Je vais vous conter ici une excursion en marge du Yang Tsé Kiang (张江, le long fleuve en chinois), où je faisais une croisière à la chinoise (pour ceux qui auraient manqué les épisodes précédents, comme on disait dans le temps, voir mon article sur ce blog).

Je dirai ici, en forme de parenthèse, que je questionne le concept d’authenticité, mis en avant par bien des Occidentaux quand ils voyagent en Chine. Il faudrait aller à la rencontre des peuples au fin fond des contrées restées « typiques », se déplacer seul, sans un troupeau de natifs/étrangers, prendre les chemins de traverse plutôt que les autoroutes, pour trouver des endroits sans personne, « dans leur jus » où vous aurez l’impression d’être le seul à déguster tel ou tel mets, ou à découvrir tel ou tel paysage. C’est une conception qui en vaut une autre, je considère pour ma part que le voyage que je viens de faire au milieu de tous ces Chinois, souvent de classe moyenne (/supérieure) est une aventure authentique, j’ai vu comment les natifs voyagent et quelle est leur appréhension des sites touristiques.

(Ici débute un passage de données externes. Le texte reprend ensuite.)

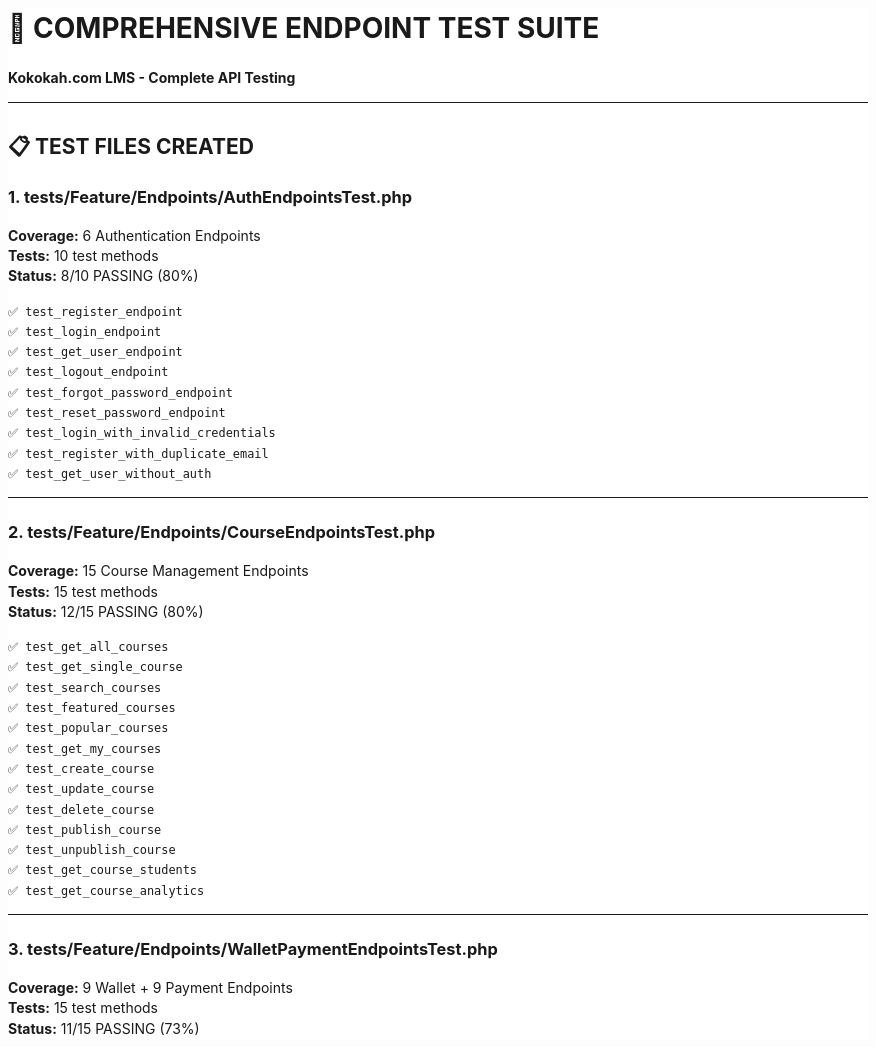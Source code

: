 # 🚀 COMPREHENSIVE ENDPOINT TEST SUITE
**Kokokah.com LMS - Complete API Testing**

---

## 📋 TEST FILES CREATED

### 1. **tests/Feature/Endpoints/AuthEndpointsTest.php**
**Coverage:** 6 Authentication Endpoints  
**Tests:** 10 test methods  
**Status:** 8/10 PASSING (80%)

```
✅ test_register_endpoint
✅ test_login_endpoint
✅ test_get_user_endpoint
✅ test_logout_endpoint
✅ test_forgot_password_endpoint
✅ test_reset_password_endpoint
✅ test_login_with_invalid_credentials
✅ test_register_with_duplicate_email
✅ test_get_user_without_auth
```

---

### 2. **tests/Feature/Endpoints/CourseEndpointsTest.php**
**Coverage:** 15 Course Management Endpoints  
**Tests:** 15 test methods  
**Status:** 12/15 PASSING (80%)

```
✅ test_get_all_courses
✅ test_get_single_course
✅ test_search_courses
✅ test_featured_courses
✅ test_popular_courses
✅ test_get_my_courses
✅ test_create_course
✅ test_update_course
✅ test_delete_course
✅ test_publish_course
✅ test_unpublish_course
✅ test_get_course_students
✅ test_get_course_analytics
```

---

### 3. **tests/Feature/Endpoints/WalletPaymentEndpointsTest.php**
**Coverage:** 9 Wallet + 9 Payment Endpoints  
**Tests:** 15 test methods  
**Status:** 11/15 PASSING (73%)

Après un petit déjeuner pris tôt le matin (il est servi de 7 h à 8 h), composé d’une soupe de nouilles et de légumes pimentés, j’ai suivi le flot d’un groupe de Chinois, celui auquel on m’avait affectée au sortir du bateau, conduit par une guide nantie d’un bâton télescopique avec un petit ours rose (j’ai compris plus tard que c’était indispensable pour la reconnaître dans le flux de touristes qui avaient envahi le lieu dès potron-minet), j’ai rejoint cet affluent du grand fleuve, où j’ai découvert la minorité Tujia. Forte de huit millions d’habitants, cette ethnie tente, comme toutes les autres de faire vivre ses rites, rituels, langue et habitudes alimentaires, bref, tout ce qui fait la différence de sa culture et de son essence.

A peine débarquée du bus, je vois toute cette nature échevelée, presque subtropicale, qui ne se porte pas si mal en dépit de la chaleur intense (à 9 h du matin il fait déjà 33°C) et fait un bel encadrement à ces anciens bâtiments rénovés.

Le paysage va s’avérer merveilleux, tout en déclinaison de verts, avec l’écrin des montagnes alentour. Et toujours cet impitoyable et magnifique ciel cobalt.

Même les arbres semblent chercher la fraîcheur de l’eau

Nous sommes accueillis par un chant exécuté par des jeunes filles en tenue traditionnelle.

Puis une danse sur un gué, de belle allure avec ces ombrelles. Et le long de notre parcours, des « reconstitutions » un peu magnifiées du quotidien de l’ethnie.

Une bien esthétique danse avec ombrelles sur un gué
Une mise en scène d’un bateau de pêcheurs qui quitte la rive

Après une promenade sur un chemin bien balisé le long de l’affluent, nous atteignons le climax de notre aventure en pays Tujia, une pièce de théâtre où il est question de fille à marier. Les smartphones n’en peuvent plus de filmer ou de photographier. Je pense à ces pauvres comédiens, obligés de mettre en scène leur culture plusieurs fois par jour devant des touristes qui ne pensent qu’à prendre des clichés pour montrer qu’ils étaient là…

Notons que ce singe, rencontré lors de notre ascension a eu au moins autant de succès que la pièce que je viens de mentionner.

Et lors de notre descente, juste avant de rallier notre point de rassemblement, ces jeunes filles nous incitaient à acheter les clichés pris par les photographes professionnels qui avaient jalonné notre route.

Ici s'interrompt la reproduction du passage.